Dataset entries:
********************

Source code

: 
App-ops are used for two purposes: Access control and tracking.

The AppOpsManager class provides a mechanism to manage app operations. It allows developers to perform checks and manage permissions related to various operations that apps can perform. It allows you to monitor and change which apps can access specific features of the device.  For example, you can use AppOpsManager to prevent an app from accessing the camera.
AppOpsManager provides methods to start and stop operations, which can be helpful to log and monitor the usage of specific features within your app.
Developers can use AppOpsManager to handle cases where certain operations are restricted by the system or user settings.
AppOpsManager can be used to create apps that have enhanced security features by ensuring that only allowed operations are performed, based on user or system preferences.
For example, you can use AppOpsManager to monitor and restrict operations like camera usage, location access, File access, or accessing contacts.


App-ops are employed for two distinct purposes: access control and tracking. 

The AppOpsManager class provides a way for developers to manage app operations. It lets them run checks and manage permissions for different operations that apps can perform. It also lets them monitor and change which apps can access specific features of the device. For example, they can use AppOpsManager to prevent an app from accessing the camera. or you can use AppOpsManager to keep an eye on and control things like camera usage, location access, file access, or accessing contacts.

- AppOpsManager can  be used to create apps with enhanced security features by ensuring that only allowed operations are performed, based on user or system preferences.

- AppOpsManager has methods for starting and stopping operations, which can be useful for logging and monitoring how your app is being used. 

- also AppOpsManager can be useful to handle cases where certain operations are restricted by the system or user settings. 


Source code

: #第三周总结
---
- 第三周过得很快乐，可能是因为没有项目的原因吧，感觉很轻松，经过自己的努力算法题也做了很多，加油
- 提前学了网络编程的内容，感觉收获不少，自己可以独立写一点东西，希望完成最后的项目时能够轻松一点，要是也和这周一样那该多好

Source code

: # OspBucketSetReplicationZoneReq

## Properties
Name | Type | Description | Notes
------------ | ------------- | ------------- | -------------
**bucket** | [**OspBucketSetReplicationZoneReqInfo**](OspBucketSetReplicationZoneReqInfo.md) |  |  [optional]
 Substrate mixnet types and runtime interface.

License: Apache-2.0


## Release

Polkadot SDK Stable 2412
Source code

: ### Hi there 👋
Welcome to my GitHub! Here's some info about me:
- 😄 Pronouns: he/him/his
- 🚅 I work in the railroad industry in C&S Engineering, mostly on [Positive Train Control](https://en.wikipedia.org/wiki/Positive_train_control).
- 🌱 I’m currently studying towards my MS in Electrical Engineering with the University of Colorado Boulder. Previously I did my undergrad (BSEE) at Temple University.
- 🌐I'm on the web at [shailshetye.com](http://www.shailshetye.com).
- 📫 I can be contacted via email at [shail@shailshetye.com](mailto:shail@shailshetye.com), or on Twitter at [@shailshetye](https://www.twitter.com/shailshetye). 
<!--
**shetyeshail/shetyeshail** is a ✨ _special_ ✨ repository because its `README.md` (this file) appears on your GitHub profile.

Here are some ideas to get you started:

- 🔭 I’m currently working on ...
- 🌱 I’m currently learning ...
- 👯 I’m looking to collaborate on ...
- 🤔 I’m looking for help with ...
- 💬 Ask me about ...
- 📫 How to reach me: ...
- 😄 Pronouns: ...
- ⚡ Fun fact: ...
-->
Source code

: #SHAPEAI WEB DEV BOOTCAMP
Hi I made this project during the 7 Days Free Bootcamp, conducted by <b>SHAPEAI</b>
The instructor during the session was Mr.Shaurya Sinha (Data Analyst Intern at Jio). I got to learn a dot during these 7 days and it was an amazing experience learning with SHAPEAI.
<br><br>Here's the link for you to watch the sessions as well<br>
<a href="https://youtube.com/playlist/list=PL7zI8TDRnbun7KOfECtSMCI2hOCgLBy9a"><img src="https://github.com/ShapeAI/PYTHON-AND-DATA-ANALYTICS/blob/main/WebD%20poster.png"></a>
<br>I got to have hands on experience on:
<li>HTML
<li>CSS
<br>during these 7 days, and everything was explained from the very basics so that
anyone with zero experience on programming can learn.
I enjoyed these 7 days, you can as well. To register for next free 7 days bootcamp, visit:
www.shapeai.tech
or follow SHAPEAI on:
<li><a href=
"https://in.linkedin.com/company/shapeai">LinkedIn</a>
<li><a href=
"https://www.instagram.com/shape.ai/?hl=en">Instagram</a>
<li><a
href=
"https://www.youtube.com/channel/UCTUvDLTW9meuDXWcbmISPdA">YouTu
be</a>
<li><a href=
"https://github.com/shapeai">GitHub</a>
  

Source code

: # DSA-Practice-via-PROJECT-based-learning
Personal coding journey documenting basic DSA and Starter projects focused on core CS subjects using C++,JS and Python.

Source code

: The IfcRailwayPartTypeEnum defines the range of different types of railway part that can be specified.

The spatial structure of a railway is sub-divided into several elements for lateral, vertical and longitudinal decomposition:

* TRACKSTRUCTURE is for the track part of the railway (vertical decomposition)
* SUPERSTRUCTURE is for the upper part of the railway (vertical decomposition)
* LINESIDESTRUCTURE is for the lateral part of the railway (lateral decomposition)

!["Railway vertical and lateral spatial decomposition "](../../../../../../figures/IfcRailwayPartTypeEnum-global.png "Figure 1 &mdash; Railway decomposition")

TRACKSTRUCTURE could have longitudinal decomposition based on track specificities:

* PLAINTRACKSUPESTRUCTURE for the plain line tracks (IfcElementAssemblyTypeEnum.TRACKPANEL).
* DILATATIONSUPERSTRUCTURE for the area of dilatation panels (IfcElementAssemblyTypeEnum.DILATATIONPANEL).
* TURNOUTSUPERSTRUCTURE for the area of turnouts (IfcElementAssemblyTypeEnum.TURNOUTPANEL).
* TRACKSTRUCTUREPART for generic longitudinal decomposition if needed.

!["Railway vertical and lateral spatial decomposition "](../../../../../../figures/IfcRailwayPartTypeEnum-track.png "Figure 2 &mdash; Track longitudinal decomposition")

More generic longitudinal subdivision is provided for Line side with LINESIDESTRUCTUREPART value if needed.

********************

* **PROBLEM TO WORK ON**
All that belongs in the answer is the run of lines above from the line containing "- 📫 I can be" through the line containing "anyone with zero", exactly as written.

* **ANSWER SPACE**
- 📫 I can be contacted via email at [shail@shailshetye.com](mailto:shail@shailshetye.com), or on Twitter at [@shailshetye](https://www.twitter.com/shailshetye). 
<!--
**shetyeshail/shetyeshail** is a ✨ _special_ ✨ repository because its `README.md` (this file) appears on your GitHub profile.

Here are some ideas to get you started:

- 🔭 I’m currently working on ...
- 🌱 I’m currently learning ...
- 👯 I’m looking to collaborate on ...
- 🤔 I’m looking for help with ...
- 💬 Ask me about ...
- 📫 How to reach me: ...
- 😄 Pronouns: ...
- ⚡ Fun fact: ...
-->
Source code

: #SHAPEAI WEB DEV BOOTCAMP
Hi I made this project during the 7 Days Free Bootcamp, conducted by <b>SHAPEAI</b>
The instructor during the session was Mr.Shaurya Sinha (Data Analyst Intern at Jio). I got to learn a dot during these 7 days and it was an amazing experience learning with SHAPEAI.
<br><br>Here's the link for you to watch the sessions as well<br>
<a href="https://youtube.com/playlist/list=PL7zI8TDRnbun7KOfECtSMCI2hOCgLBy9a"><img src="https://github.com/ShapeAI/PYTHON-AND-DATA-ANALYTICS/blob/main/WebD%20poster.png"></a>
<br>I got to have hands on experience on:
<li>HTML
<li>CSS
<br>during these 7 days, and everything was explained from the very basics so that
anyone with zero experience on programming can learn.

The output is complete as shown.